» **Work request**: Please look for the string "tags" below and report every line in which it occurs.

Input data START

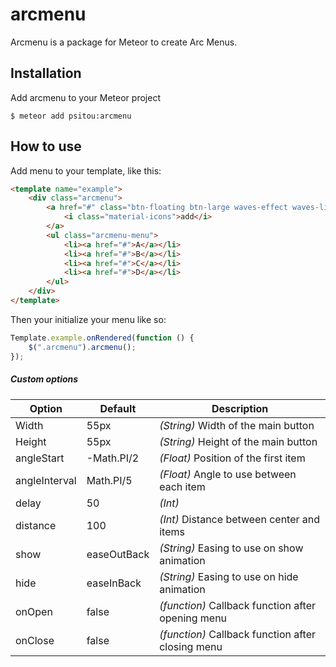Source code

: # arcmenu
Arcmenu is a package for Meteor to create Arc Menus.

## Installation
Add arcmenu to your Meteor project

`$ meteor add psitou:arcmenu`

## How to use
Add menu to your template, like this:

```html
<template name="example">
    <div class="arcmenu">
        <a href="#" class="btn-floating btn-large waves-effect waves-light arcmenu-display">
            <i class="material-icons">add</i>
        </a>
        <ul class="arcmenu-menu">
            <li><a href="#">A</a></li>
            <li><a href="#">B</a></li>
            <li><a href="#">C</a></li>
            <li><a href="#">D</a></li>
        </ul>
    </div>
</template>
```

Then your initialize your menu like so:
```js
Template.example.onRendered(function () {
    $(".arcmenu").arcmenu();
});
```

##### Custom options
| Option        | Default       | Description                                       |
| ------------- | ------------- | ------------------------------------------------- |
| Width         | 55px          | *(String)* Width of the main button               |
| Height        | 55px          | *(String)* Height of the main button              |
| angleStart    | -Math.PI/2    | *(Float)* Position of the first item              |
| angleInterval | Math.PI/5     | *(Float)* Angle to use between each item          |
| delay         | 50            | *(Int)*                                           |
| distance      | 100           | *(Int)* Distance between center and items         |
| show          | easeOutBack   | *(String)* Easing to use on show animation        |
| hide          | easeInBack    | *(String)* Easing to use on hide animation        |
| onOpen        | false         | *(function)* Callback function after opening menu |
| onClose       | false         | *(function)* Callback function after closing menu |
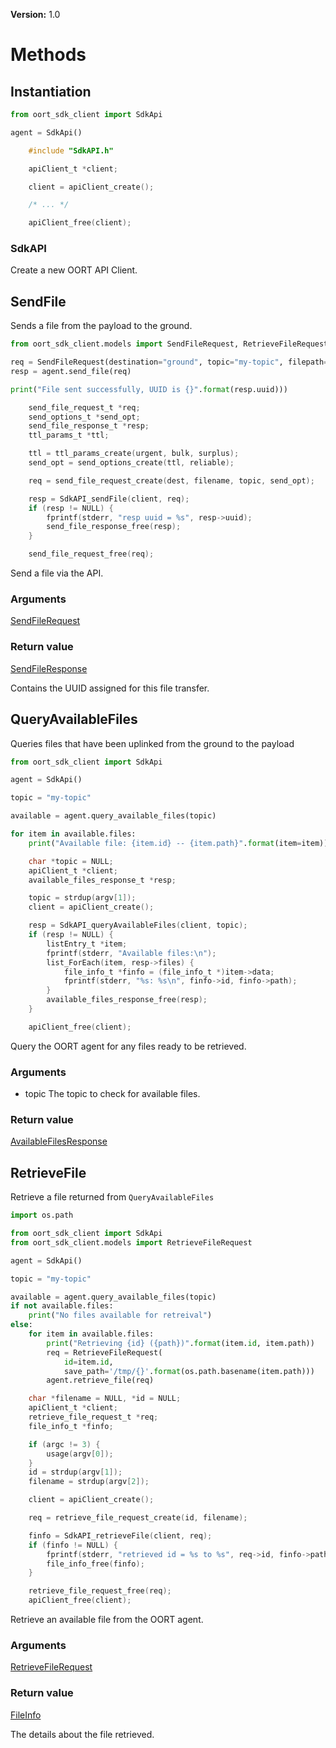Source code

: **Version:** 1.0

# Methods

## Instantiation

```python
from oort_sdk_client import SdkApi

agent = SdkApi()
```

```c
    #include "SdkAPI.h"

    apiClient_t *client;

    client = apiClient_create();

    /* ... */

    apiClient_free(client);
```

### SdkAPI

Create a new OORT API Client.

## SendFile

Sends a file from the payload to the ground.

```python
from oort_sdk_client.models import SendFileRequest, RetrieveFileRequest

req = SendFileRequest(destination="ground", topic="my-topic", filepath="/path/to/file")
resp = agent.send_file(req)

print("File sent successfully, UUID is {}".format(resp.uuid)))
```

```c
    send_file_request_t *req;
    send_options_t *send_opt;
    send_file_response_t *resp;
    ttl_params_t *ttl;

    ttl = ttl_params_create(urgent, bulk, surplus);
    send_opt = send_options_create(ttl, reliable);

    req = send_file_request_create(dest, filename, topic, send_opt);

    resp = SdkAPI_sendFile(client, req);
    if (resp != NULL) {
        fprintf(stderr, "resp uuid = %s", resp->uuid);
        send_file_response_free(resp);
    }

    send_file_request_free(req);
```

Send a file via the API.

### Arguments

[SendFileRequest](#sendfilerequest)

### Return value

[SendFileResponse](#sendfileresponse)

Contains the UUID assigned for this file transfer.

## QueryAvailableFiles

Queries files that have been uplinked from the ground to the payload

```python
from oort_sdk_client import SdkApi

agent = SdkApi()

topic = "my-topic"

available = agent.query_available_files(topic)

for item in available.files:
    print("Available file: {item.id} -- {item.path}".format(item=item))
```

```c
    char *topic = NULL;
    apiClient_t *client;
    available_files_response_t *resp;

    topic = strdup(argv[1]);
    client = apiClient_create();

    resp = SdkAPI_queryAvailableFiles(client, topic);
    if (resp != NULL) {
        listEntry_t *item;
        fprintf(stderr, "Available files:\n");
        list_ForEach(item, resp->files) {
            file_info_t *finfo = (file_info_t *)item->data;
            fprintf(stderr, "%s: %s\n", finfo->id, finfo->path);
        }
        available_files_response_free(resp);
    }

    apiClient_free(client);
```

Query the OORT agent for any files ready to be retrieved.

### Arguments

* topic
The topic to check for available files.

### Return value

[AvailableFilesResponse](#availablefilesresponse)

## RetrieveFile

Retrieve a file returned from `QueryAvailableFiles`

```python
import os.path

from oort_sdk_client import SdkApi
from oort_sdk_client.models import RetrieveFileRequest

agent = SdkApi()

topic = "my-topic"

available = agent.query_available_files(topic)
if not available.files:
    print("No files available for retreival")
else:
    for item in available.files:
        print("Retrieving {id} ({path})".format(item.id, item.path))
        req = RetrieveFileRequest(
            id=item.id,
            save_path='/tmp/{}'.format(os.path.basename(item.path)))
        agent.retrieve_file(req)
```

```c
    char *filename = NULL, *id = NULL;
    apiClient_t *client;
    retrieve_file_request_t *req;
    file_info_t *finfo;

    if (argc != 3) {
        usage(argv[0]);
    }
    id = strdup(argv[1]);
    filename = strdup(argv[2]);

    client = apiClient_create();

    req = retrieve_file_request_create(id, filename);

    finfo = SdkAPI_retrieveFile(client, req);
    if (finfo != NULL) {
        fprintf(stderr, "retrieved id = %s to %s", req->id, finfo->path);
        file_info_free(finfo);
    }

    retrieve_file_request_free(req);
    apiClient_free(client);
```

Retrieve an available file from the OORT agent.

### Arguments

[RetrieveFileRequest](#retrievefilerequest)

### Return value

[FileInfo](#fileinfo)

The details about the file retrieved.
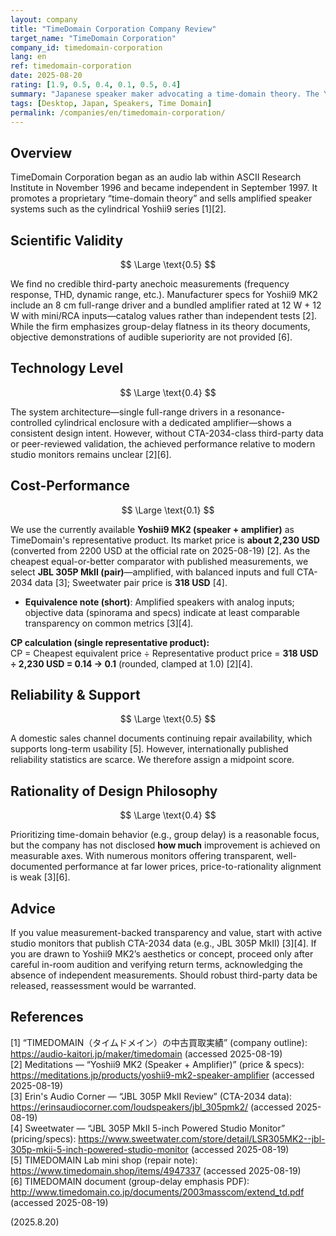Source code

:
 ```yaml
---
layout: company
title: "TimeDomain Corporation Company Review"
target_name: "TimeDomain Corporation"
company_id: timedomain-corporation
lang: en
ref: timedomain-corporation
date: 2025-08-20
rating: [1.9, 0.5, 0.4, 0.1, 0.5, 0.4]
summary: "Japanese speaker maker advocating a time-domain theory. The Yoshii9 line presents a clear concept, but the lack of independent measurements and weak price justification keep the overall score low."
tags: [Desktop, Japan, Speakers, Time Domain]
permalink: /companies/en/timedomain-corporation/
---
```

## Overview

TimeDomain Corporation began as an audio lab within ASCII Research Institute in November 1996 and became independent in September 1997. It promotes a proprietary “time-domain theory” and sells amplified speaker systems such as the cylindrical Yoshii9 series [1][2].

## Scientific Validity

$$ \Large \text{0.5} $$

We find no credible third-party anechoic measurements (frequency response, THD, dynamic range, etc.). Manufacturer specs for Yoshii9 MK2 include an 8 cm full-range driver and a bundled amplifier rated at 12 W + 12 W with mini/RCA inputs—catalog values rather than independent tests [2]. While the firm emphasizes group-delay flatness in its theory documents, objective demonstrations of audible superiority are not provided [6].

## Technology Level

$$ \Large \text{0.4} $$

The system architecture—single full-range drivers in a resonance-controlled cylindrical enclosure with a dedicated amplifier—shows a consistent design intent. However, without CTA-2034-class third-party data or peer-reviewed validation, the achieved performance relative to modern studio monitors remains unclear [2][6].

## Cost-Performance

$$ \Large \text{0.1} $$

We use the currently available **Yoshii9 MK2 (speaker + amplifier)** as TimeDomain's representative product. Its market price is **about 2,230 USD** (converted from 2200 USD at the official rate on 2025-08-19) [2]. As the cheapest equal-or-better comparator with published measurements, we select **JBL 305P MkII (pair)**—amplified, with balanced inputs and full CTA-2034 data [3]; Sweetwater pair price is **318 USD** [4].

- **Equivalence note (short)**: Amplified speakers with analog inputs; objective data (spinorama and specs) indicate at least comparable transparency on common metrics [3][4].

**CP calculation (single representative product):**  
CP = Cheapest equivalent price ÷ Representative product price = **318 USD ÷ 2,230 USD = 0.14 → 0.1** (rounded, clamped at 1.0) [2][4].

## Reliability & Support

$$ \Large \text{0.5} $$

A domestic sales channel documents continuing repair availability, which supports long-term usability [5]. However, internationally published reliability statistics are scarce. We therefore assign a midpoint score.

## Rationality of Design Philosophy

$$ \Large \text{0.4} $$

Prioritizing time-domain behavior (e.g., group delay) is a reasonable focus, but the company has not disclosed **how much** improvement is achieved on measurable axes. With numerous monitors offering transparent, well-documented performance at far lower prices, price-to-rationality alignment is weak [3][6].

## Advice

If you value measurement-backed transparency and value, start with active studio monitors that publish CTA-2034 data (e.g., JBL 305P MkII) [3][4]. If you are drawn to Yoshii9 MK2’s aesthetics or concept, proceed only after careful in-room audition and verifying return terms, acknowledging the absence of independent measurements. Should robust third-party data be released, reassessment would be warranted.

## References

[1] “TIMEDOMAIN（タイムドメイン）の中古買取実績” (company outline): https://audio-kaitori.jp/maker/timedomain (accessed 2025-08-19)  
[2] Meditations — “Yoshii9 MK2 (Speaker + Amplifier)” (price & specs): https://meditations.jp/products/yoshii9-mk2-speaker-amplifier (accessed 2025-08-19)  
[3] Erin's Audio Corner — “JBL 305P MkII Review” (CTA-2034 data): https://erinsaudiocorner.com/loudspeakers/jbl_305pmk2/ (accessed 2025-08-19)  
[4] Sweetwater — “JBL 305P MkII 5-inch Powered Studio Monitor” (pricing/specs): https://www.sweetwater.com/store/detail/LSR305MK2--jbl-305p-mkii-5-inch-powered-studio-monitor (accessed 2025-08-19)  
[5] TIMEDOMAIN Lab mini shop (repair note): https://www.timedomain.shop/items/4947337 (accessed 2025-08-19)  
[6] TIMEDOMAIN document (group-delay emphasis PDF): http://www.timedomain.co.jp/documents/2003masscom/extend_td.pdf (accessed 2025-08-19)

(2025.8.20)

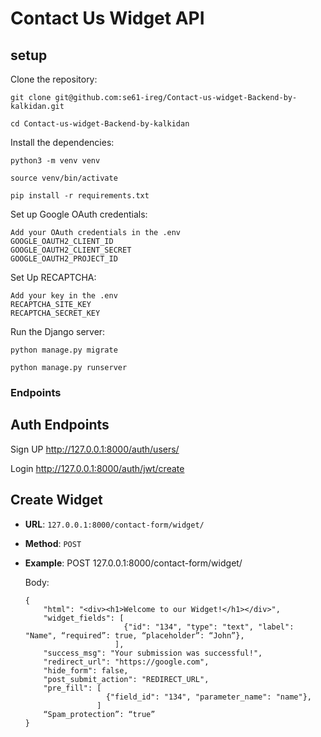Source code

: # Contact Us Widget API
## setup

Clone the repository:

    git clone git@github.com:se61-ireg/Contact-us-widget-Backend-by-kalkidan.git

    cd Contact-us-widget-Backend-by-kalkidan

Install the dependencies:

    python3 -m venv venv

    source venv/bin/activate

    pip install -r requirements.txt


Set up Google OAuth credentials:

    Add your OAuth credentials in the .env
    GOOGLE_OAUTH2_CLIENT_ID
    GOOGLE_OAUTH2_CLIENT_SECRET
    GOOGLE_OAUTH2_PROJECT_ID
    
Set Up RECAPTCHA:

    Add your key in the .env
    RECAPTCHA_SITE_KEY
    RECAPTCHA_SECRET_KEY

Run the Django server:

    python manage.py migrate 

    python manage.py runserver
    
### Endpoints

## Auth Endpoints

  Sign UP
    http://127.0.0.1:8000/auth/users/
    
  Login 
    http://127.0.0.1:8000/auth/jwt/create

## Create Widget
  - **URL**: `127.0.0.1:8000/contact-form/widget/`
  - **Method**: `POST`
  - **Example**: 
      POST 127.0.0.1:8000/contact-form/widget/
    
      Body:
      ```
      {
          "html": "<div><h1>Welcome to our Widget!</h1></div>",
          "widget_fields": [
                            {"id": "134", "type": "text", "label": "Name", “required”: true, “placeholder”: “John”},
                          ],
          "success_msg": "Your submission was successful!",
          "redirect_url": "https://google.com",
          "hide_form": false,
          "post_submit_action": "REDIRECT_URL",
          "pre_fill": [
                        {"field_id": "134", "parameter_name": "name"},
                      ]
          “Spam_protection”: “true”
    }
    ```

      

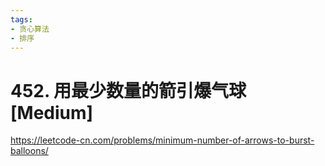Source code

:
 ```yaml
---
tags:
- 贪心算法
- 排序
---
```


# 452. 用最少数量的箭引爆气球 [Medium]

<https://leetcode-cn.com/problems/minimum-number-of-arrows-to-burst-balloons/>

Input data END

» **The completed task**:
tags: [Desktop, Japan, Speakers, Time Domain]
tags:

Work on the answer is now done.